Task » In the records below, find the line with "EX: Card B has value of B" and the line with "Card B is a card and has the same value of A". Print both exactly, along with every line between them, and no other line.
------ Task material ------
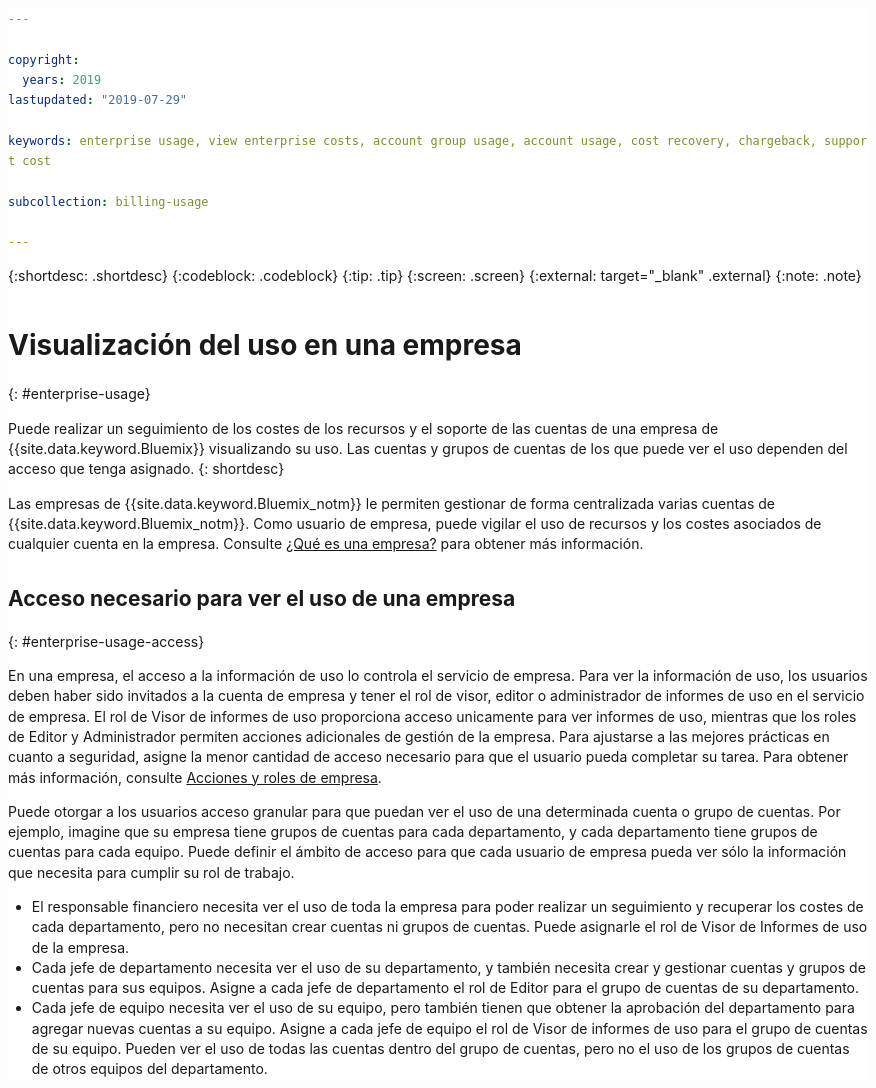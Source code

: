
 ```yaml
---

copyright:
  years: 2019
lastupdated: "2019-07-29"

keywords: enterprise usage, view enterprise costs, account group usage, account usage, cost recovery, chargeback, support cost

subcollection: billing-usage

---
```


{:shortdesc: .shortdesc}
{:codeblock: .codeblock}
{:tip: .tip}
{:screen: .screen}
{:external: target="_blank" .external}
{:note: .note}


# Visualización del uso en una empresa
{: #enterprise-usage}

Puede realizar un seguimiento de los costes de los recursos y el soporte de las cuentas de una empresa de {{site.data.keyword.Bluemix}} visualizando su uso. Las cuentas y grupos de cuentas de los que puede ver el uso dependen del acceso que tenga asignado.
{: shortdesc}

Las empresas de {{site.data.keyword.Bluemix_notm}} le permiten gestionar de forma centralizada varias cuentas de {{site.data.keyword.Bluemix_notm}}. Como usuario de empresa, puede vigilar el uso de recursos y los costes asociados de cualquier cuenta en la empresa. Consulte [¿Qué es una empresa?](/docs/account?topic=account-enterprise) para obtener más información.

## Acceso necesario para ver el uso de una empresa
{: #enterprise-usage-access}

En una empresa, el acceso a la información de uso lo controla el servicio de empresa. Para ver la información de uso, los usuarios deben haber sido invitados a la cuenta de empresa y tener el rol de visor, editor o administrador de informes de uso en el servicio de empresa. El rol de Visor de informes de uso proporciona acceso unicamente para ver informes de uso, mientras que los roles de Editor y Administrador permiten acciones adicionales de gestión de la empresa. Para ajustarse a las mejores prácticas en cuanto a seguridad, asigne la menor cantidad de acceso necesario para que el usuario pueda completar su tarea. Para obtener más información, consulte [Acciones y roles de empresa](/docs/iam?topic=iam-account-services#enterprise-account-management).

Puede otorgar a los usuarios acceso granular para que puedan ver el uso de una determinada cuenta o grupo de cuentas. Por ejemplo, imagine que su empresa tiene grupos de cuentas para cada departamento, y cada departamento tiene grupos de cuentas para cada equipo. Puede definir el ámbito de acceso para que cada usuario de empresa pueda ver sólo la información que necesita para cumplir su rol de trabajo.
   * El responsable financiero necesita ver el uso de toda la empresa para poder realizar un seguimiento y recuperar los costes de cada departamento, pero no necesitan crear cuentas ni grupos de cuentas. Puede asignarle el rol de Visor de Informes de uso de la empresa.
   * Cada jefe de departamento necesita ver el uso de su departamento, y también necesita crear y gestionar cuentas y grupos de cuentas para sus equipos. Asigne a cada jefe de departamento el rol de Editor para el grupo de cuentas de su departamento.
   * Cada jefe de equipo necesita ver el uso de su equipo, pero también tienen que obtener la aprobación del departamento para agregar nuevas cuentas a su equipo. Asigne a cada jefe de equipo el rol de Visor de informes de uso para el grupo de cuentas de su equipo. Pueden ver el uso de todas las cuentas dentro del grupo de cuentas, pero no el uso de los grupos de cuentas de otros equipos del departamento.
------
------ Task material ------
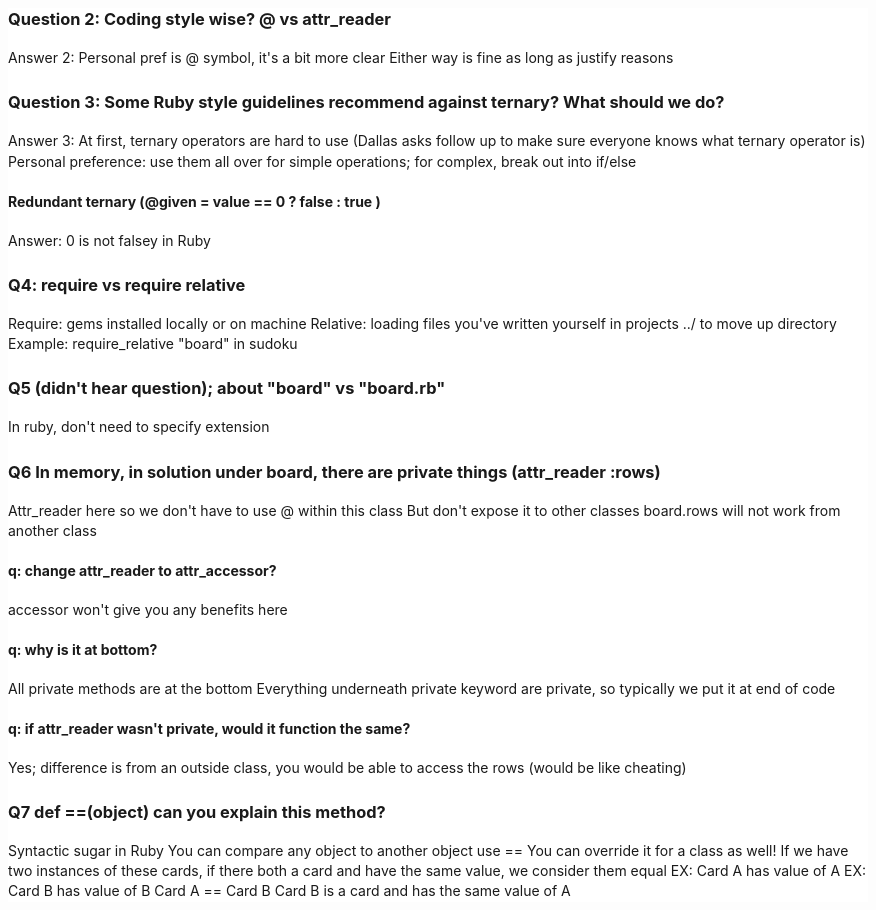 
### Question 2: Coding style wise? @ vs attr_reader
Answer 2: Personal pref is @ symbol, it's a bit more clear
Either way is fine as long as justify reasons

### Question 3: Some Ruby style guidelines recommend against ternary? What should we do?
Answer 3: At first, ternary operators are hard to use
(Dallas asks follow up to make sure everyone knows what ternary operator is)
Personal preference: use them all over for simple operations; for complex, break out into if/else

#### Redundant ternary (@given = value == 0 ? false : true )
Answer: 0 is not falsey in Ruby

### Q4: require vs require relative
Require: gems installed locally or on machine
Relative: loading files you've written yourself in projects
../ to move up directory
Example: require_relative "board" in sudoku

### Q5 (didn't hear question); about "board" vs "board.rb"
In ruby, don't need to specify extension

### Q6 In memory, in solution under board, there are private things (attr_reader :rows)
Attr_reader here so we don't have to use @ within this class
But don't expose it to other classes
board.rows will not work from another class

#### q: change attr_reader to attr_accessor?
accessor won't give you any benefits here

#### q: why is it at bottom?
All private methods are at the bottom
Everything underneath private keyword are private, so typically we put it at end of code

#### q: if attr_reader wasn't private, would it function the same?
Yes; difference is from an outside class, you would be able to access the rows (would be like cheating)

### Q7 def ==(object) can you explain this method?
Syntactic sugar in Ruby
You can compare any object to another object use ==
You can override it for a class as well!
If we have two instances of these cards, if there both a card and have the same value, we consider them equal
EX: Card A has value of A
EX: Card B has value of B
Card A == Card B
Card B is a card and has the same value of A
------
Output of the task »
EX: Card B has value of B
Card A == Card B
Card B is a card and has the same value of A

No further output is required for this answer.